> [THE TASK] Images in the records should be skipped while the rest is transcribed verbatim.

>>>>>

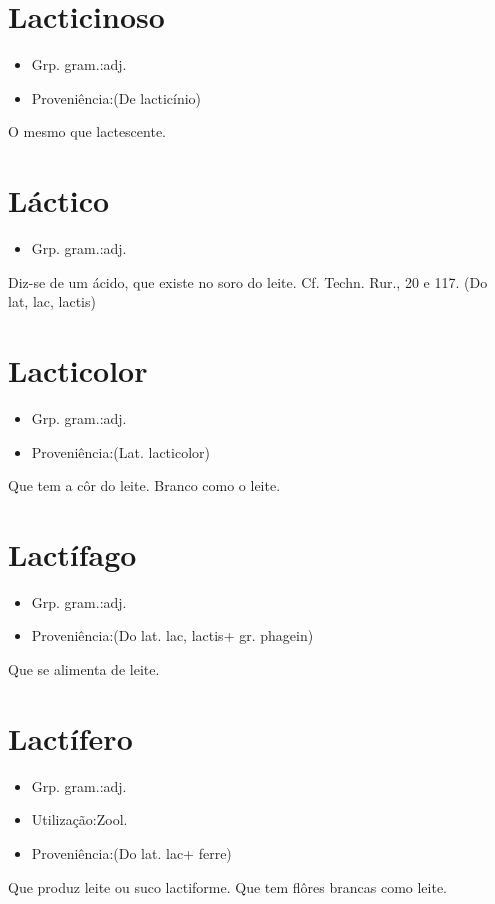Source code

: \section{Lacticinoso}
\begin{itemize}
\item {Grp. gram.:adj.}
\end{itemize}
\begin{itemize}
\item {Proveniência:(De \textunderscore lacticínio\textunderscore )}
\end{itemize}
O mesmo que \textunderscore lactescente\textunderscore .
\section{Láctico}
\begin{itemize}
\item {Grp. gram.:adj.}
\end{itemize}
Diz-se de um ácido, que existe no soro do leite. Cf. \textunderscore Techn. Rur.\textunderscore , 20 e 117.
(Do lat, \textunderscore lac\textunderscore , \textunderscore lactis\textunderscore )
\section{Lacticolor}
\begin{itemize}
\item {Grp. gram.:adj.}
\end{itemize}
\begin{itemize}
\item {Proveniência:(Lat. \textunderscore lacticolor\textunderscore )}
\end{itemize}
Que tem a côr do leite.
Branco como o leite.
\section{Lactífago}
\begin{itemize}
\item {Grp. gram.:adj.}
\end{itemize}
\begin{itemize}
\item {Proveniência:(Do lat. \textunderscore lac\textunderscore , \textunderscore lactis\textunderscore  + gr. \textunderscore phagein\textunderscore )}
\end{itemize}
Que se alimenta de leite.
\section{Lactífero}
\begin{itemize}
\item {Grp. gram.:adj.}
\end{itemize}
\begin{itemize}
\item {Utilização:Zool.}
\end{itemize}
\begin{itemize}
\item {Proveniência:(Do lat. \textunderscore lac\textunderscore  + \textunderscore ferre\textunderscore )}
\end{itemize}
Que produz leite ou suco lactiforme.
Que tem flôres brancas como leite.
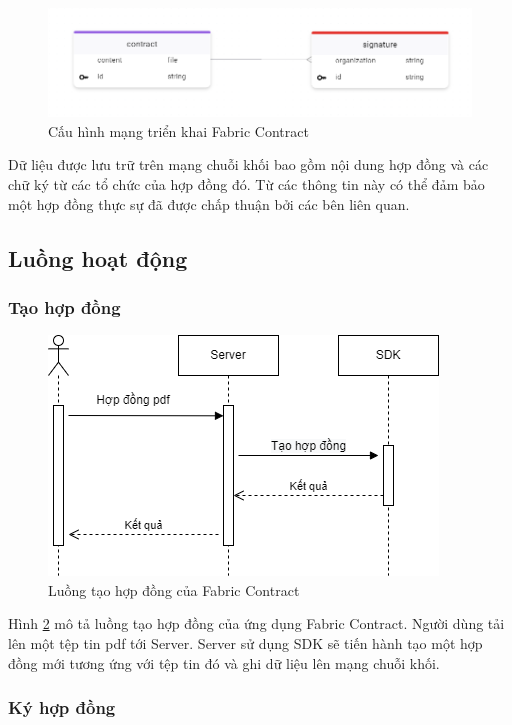 \documentclass[../DoAn.tex]{subfiles}
\begin{document}
\begin{figure}[H]
    \centering
    \includegraphics[width=0.75\linewidth]{Hinhve/DoAn-ContractAppDappConfig.png}
    \caption{Cấu hình mạng triển khai Fabric Contract}
    \label{fig:ContractAppDappConfig}
\end{figure}

Dữ liệu được lưu trữ trên mạng chuỗi khối bao gồm nội dung hợp đồng và các chữ
ký từ các tổ chức của hợp đồng đó. Từ các thông tin này có thể đảm bảo một hợp
đồng thực sự đã được chấp thuận bởi các bên liên quan.

\subsection{Luồng hoạt động}

\subsubsection{Tạo hợp đồng}

\begin{figure}[H]
    \centering
    \includegraphics[width=0.75\linewidth]{Hinhve/DoAn-SeqCreateContract.drawio.png}
    \caption{Luồng tạo hợp đồng của Fabric Contract}
    \label{fig:SeqCreateContract}
\end{figure}

Hình \ref{fig:SeqCreateContract} mô tả luồng tạo hợp đồng của ứng dụng Fabric
Contract. Người dùng tải lên một tệp tin pdf tới Server. Server sử dụng SDK sẽ
tiến hành tạo một hợp đồng mới tương ứng với tệp tin đó và ghi dữ liệu lên mạng
chuỗi khối.

\subsubsection{Ký hợp đồng}
\end{document}
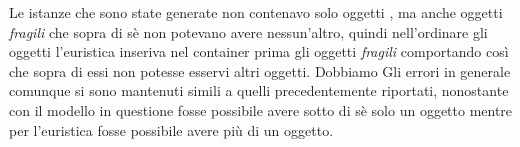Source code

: Le istanze che sono state generate non contenavo solo oggetti , ma anche oggetti \textit{fragili} che sopra di sè non potevano avere nessun'altro, quindi nell'ordinare gli oggetti l'euristica inseriva nel container prima gli oggetti \textit{fragili} comportando così che sopra di essi non potesse esservi altri oggetti. Dobbiamo Gli errori in generale comunque si sono mantenuti simili a quelli precedentemente riportati, nonostante con il modello in questione fosse possibile avere sotto di sè solo un oggetto mentre per l'euristica fosse possibile avere più di un oggetto.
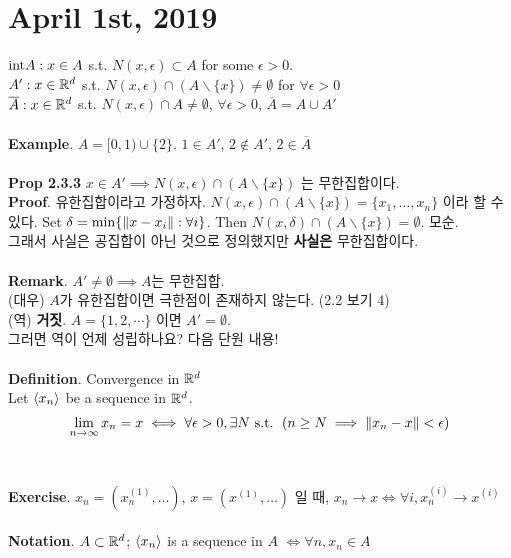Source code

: \section*{April 1st, 2019}
$ \mathrm{int} A : x\in A$ s.t. $N(x, \epsilon) \subset A$ for some $\epsilon > 0$.\\
$A': x\in \mathbb{R}^d$ s.t. $N(x, \epsilon) \cap (A\backslash\{x\})\neq \emptyset$ for $\forall \epsilon >0$\\
$\overline{A}: x\in \mathbb{R}^d$ s.t. $N(x, \epsilon) \cap A\neq\emptyset$, $\forall \epsilon>0$, $\overline{A} = A\cup A'$\\
\\
\textbf{Example}. $A=[0, 1)\cup \{2\}$. $ 1\in A' $, $ 2\notin A' $, $ 2\in \overline{A} $\\
\\
\textbf{Prop 2.3.3} $ x\in A' \implies N(x, \epsilon)\cap (A\backslash \{x\})$ 는 무한집합이다.\\
\textbf{Proof}. 유한집합이라고 가정하자. $N(x, \epsilon) \cap (A\backslash \{x\}) = \{x_1, \dots, x_n\}$ 이라 할 수 있다.
Set $\delta = \min\{\left\lVert x-x_i\right\rVert: \forall i\}$. Then $ N(x, \delta) \cap (A\backslash \{x\})=\emptyset $. 모순.\\
그래서 사실은 공집합이 아닌 것으로 정의했지만 \textbf{사실은} 무한집합이다.\\
\\
\textbf{Remark}. $A'\neq\emptyset\implies A$는 무한집합.\\
(대우) $A$가 유한집합이면 극한점이 존재하지 않는다. (2.2 보기 4)\\
(역) \textbf{거짓}. $A = \{1, 2, \cdots\}$ 이면 $A'=\emptyset$.\\
그러면 역이 언제 성립하나요? 다음 단원 내용!\\
\\
\textbf{Definition}. Convergence in $\mathbb{R}^d$\\
Let $\left\langle x_n \right\rangle$ be a sequence in $\mathbb{R}^d$. $$\lim_{n\rightarrow \infty} x_n= x \iff \forall \epsilon>0, \exists N \text{ s.t. } \left (n\geq N \implies \left\lVert x_n-x\right\rVert<\epsilon\right )$$\\
\\
\textbf{Exercise}. $x_n = (x_n^{(1)}, \dots)$, $x = (x^{(1)}, \dots)$ 일 때, $x_n\rightarrow x \iff \forall i, x_n^{(i)} \rightarrow x^{(i)} $\\
\\
\textbf{Notation}. $A\subset \mathbb{R}^d$; $\left\langle x_n \right\rangle$ is a sequence in $A$ $\iff \forall n, x_n\in A $\\
\\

<<<<<

> [OUTPUT FOR THIS EXERCISE]
Source code

: \section{Lacticinoso}
\begin{itemize}
\item {Grp. gram.:adj.}
\end{itemize}
\begin{itemize}
\item {Proveniência:(De \textunderscore lacticínio\textunderscore )}
\end{itemize}
O mesmo que \textunderscore lactescente\textunderscore .
\section{Láctico}
\begin{itemize}
\item {Grp. gram.:adj.}
\end{itemize}
Diz-se de um ácido, que existe no soro do leite. Cf. \textunderscore Techn. Rur.\textunderscore , 20 e 117.
(Do lat, \textunderscore lac\textunderscore , \textunderscore lactis\textunderscore )
\section{Lacticolor}
\begin{itemize}
\item {Grp. gram.:adj.}
\end{itemize}
\begin{itemize}
\item {Proveniência:(Lat. \textunderscore lacticolor\textunderscore )}
\end{itemize}
Que tem a côr do leite.
Branco como o leite.
\section{Lactífago}
\begin{itemize}
\item {Grp. gram.:adj.}
\end{itemize}
\begin{itemize}
\item {Proveniência:(Do lat. \textunderscore lac\textunderscore , \textunderscore lactis\textunderscore  + gr. \textunderscore phagein\textunderscore )}
\end{itemize}
Que se alimenta de leite.
\section{Lactífero}
\begin{itemize}
\item {Grp. gram.:adj.}
\end{itemize}
\begin{itemize}
\item {Utilização:Zool.}
\end{itemize}
\begin{itemize}
\item {Proveniência:(Do lat. \textunderscore lac\textunderscore  + \textunderscore ferre\textunderscore )}
\end{itemize}
Que produz leite ou suco lactiforme.
Que tem flôres brancas como leite.
 \documentclass[../DoAn.tex]{subfiles}
\begin{document}
\begin{figure}[H]
    \centering
    \includegraphics[width=0.75\linewidth]{Hinhve/DoAn-ContractAppDappConfig.png}
    \caption{Cấu hình mạng triển khai Fabric Contract}
    \label{fig:ContractAppDappConfig}
\end{figure}

Dữ liệu được lưu trữ trên mạng chuỗi khối bao gồm nội dung hợp đồng và các chữ
ký từ các tổ chức của hợp đồng đó. Từ các thông tin này có thể đảm bảo một hợp
đồng thực sự đã được chấp thuận bởi các bên liên quan.

\subsection{Luồng hoạt động}

\subsubsection{Tạo hợp đồng}

\begin{figure}[H]
    \centering
    \includegraphics[width=0.75\linewidth]{Hinhve/DoAn-SeqCreateContract.drawio.png}
    \caption{Luồng tạo hợp đồng của Fabric Contract}
    \label{fig:SeqCreateContract}
\end{figure}

Hình \ref{fig:SeqCreateContract} mô tả luồng tạo hợp đồng của ứng dụng Fabric
Contract. Người dùng tải lên một tệp tin pdf tới Server. Server sử dụng SDK sẽ
tiến hành tạo một hợp đồng mới tương ứng với tệp tin đó và ghi dữ liệu lên mạng
chuỗi khối.

\subsubsection{Ký hợp đồng}
\end{document}
Source code

: Le istanze che sono state generate non contenavo solo oggetti , ma anche oggetti \textit{fragili} che sopra di sè non potevano avere nessun'altro, quindi nell'ordinare gli oggetti l'euristica inseriva nel container prima gli oggetti \textit{fragili} comportando così che sopra di essi non potesse esservi altri oggetti. Dobbiamo Gli errori in generale comunque si sono mantenuti simili a quelli precedentemente riportati, nonostante con il modello in questione fosse possibile avere sotto di sè solo un oggetto mentre per l'euristica fosse possibile avere più di un oggetto.
Source code

: \section*{April 1st, 2019}
$ \mathrm{int} A : x\in A$ s.t. $N(x, \epsilon) \subset A$ for some $\epsilon > 0$.\\
$A': x\in \mathbb{R}^d$ s.t. $N(x, \epsilon) \cap (A\backslash\{x\})\neq \emptyset$ for $\forall \epsilon >0$\\
$\overline{A}: x\in \mathbb{R}^d$ s.t. $N(x, \epsilon) \cap A\neq\emptyset$, $\forall \epsilon>0$, $\overline{A} = A\cup A'$\\
\\
\textbf{Example}. $A=[0, 1)\cup \{2\}$. $ 1\in A' $, $ 2\notin A' $, $ 2\in \overline{A} $\\
\\
\textbf{Prop 2.3.3} $ x\in A' \implies N(x, \epsilon)\cap (A\backslash \{x\})$ 는 무한집합이다.\\
\textbf{Proof}. 유한집합이라고 가정하자. $N(x, \epsilon) \cap (A\backslash \{x\}) = \{x_1, \dots, x_n\}$ 이라 할 수 있다.
Set $\delta = \min\{\left\lVert x-x_i\right\rVert: \forall i\}$. Then $ N(x, \delta) \cap (A\backslash \{x\})=\emptyset $. 모순.\\
그래서 사실은 공집합이 아닌 것으로 정의했지만 \textbf{사실은} 무한집합이다.\\
\\
\textbf{Remark}. $A'\neq\emptyset\implies A$는 무한집합.\\
(대우) $A$가 유한집합이면 극한점이 존재하지 않는다. (2.2 보기 4)\\
(역) \textbf{거짓}. $A = \{1, 2, \cdots\}$ 이면 $A'=\emptyset$.\\
그러면 역이 언제 성립하나요? 다음 단원 내용!\\
\\
\textbf{Definition}. Convergence in $\mathbb{R}^d$\\
Let $\left\langle x_n \right\rangle$ be a sequence in $\mathbb{R}^d$. $$\lim_{n\rightarrow \infty} x_n= x \iff \forall \epsilon>0, \exists N \text{ s.t. } \left (n\geq N \implies \left\lVert x_n-x\right\rVert<\epsilon\right )$$\\
\\
\textbf{Exercise}. $x_n = (x_n^{(1)}, \dots)$, $x = (x^{(1)}, \dots)$ 일 때, $x_n\rightarrow x \iff \forall i, x_n^{(i)} \rightarrow x^{(i)} $\\
\\
\textbf{Notation}. $A\subset \mathbb{R}^d$; $\left\langle x_n \right\rangle$ is a sequence in $A$ $\iff \forall n, x_n\in A $\\
\\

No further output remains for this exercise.